_Exercise data_
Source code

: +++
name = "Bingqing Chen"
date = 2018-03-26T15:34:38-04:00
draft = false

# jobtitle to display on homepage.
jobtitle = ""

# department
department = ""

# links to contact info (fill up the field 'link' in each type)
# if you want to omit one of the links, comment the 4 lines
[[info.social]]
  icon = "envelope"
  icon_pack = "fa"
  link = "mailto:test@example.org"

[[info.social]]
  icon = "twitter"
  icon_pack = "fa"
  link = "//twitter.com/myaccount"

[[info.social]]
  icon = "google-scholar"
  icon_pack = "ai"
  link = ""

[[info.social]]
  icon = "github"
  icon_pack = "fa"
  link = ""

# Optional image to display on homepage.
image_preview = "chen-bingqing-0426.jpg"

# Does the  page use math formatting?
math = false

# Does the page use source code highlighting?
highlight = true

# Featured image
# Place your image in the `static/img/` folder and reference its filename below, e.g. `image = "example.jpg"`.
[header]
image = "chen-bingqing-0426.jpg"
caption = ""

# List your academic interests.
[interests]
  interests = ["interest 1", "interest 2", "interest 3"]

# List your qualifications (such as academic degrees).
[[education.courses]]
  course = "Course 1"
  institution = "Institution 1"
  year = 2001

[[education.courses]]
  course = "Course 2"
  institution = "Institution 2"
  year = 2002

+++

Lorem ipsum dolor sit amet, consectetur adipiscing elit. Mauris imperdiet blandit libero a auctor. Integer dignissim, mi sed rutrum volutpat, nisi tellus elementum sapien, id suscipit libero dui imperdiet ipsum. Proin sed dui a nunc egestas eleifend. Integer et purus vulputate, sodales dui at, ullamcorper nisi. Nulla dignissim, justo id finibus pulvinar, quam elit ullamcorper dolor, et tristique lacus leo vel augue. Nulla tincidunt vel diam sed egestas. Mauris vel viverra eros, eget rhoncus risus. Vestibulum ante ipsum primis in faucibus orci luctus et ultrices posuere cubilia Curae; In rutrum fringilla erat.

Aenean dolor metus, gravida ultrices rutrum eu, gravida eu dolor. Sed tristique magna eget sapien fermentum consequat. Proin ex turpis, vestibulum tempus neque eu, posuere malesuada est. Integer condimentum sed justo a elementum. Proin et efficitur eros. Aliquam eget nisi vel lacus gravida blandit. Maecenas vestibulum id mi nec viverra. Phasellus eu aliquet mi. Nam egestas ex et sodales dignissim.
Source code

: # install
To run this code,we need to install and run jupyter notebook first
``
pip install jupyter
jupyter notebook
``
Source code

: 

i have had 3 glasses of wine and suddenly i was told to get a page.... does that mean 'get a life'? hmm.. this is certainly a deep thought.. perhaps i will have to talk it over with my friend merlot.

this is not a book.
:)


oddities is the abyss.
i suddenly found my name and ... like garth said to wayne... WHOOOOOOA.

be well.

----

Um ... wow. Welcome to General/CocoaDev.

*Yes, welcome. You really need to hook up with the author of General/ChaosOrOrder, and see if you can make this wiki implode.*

_Task brief_
Take the records above and return, word for word, only the lines that fall from the line with "# Optional image to display on homepage." to the line with "[interests]", both of them included.

_Your response_
# Optional image to display on homepage.
image_preview = "chen-bingqing-0426.jpg"

# Does the  page use math formatting?
math = false

# Does the page use source code highlighting?
highlight = true

# Featured image
# Place your image in the `static/img/` folder and reference its filename below, e.g. `image = "example.jpg"`.
[header]
image = "chen-bingqing-0426.jpg"
caption = ""

# List your academic interests.
[interests]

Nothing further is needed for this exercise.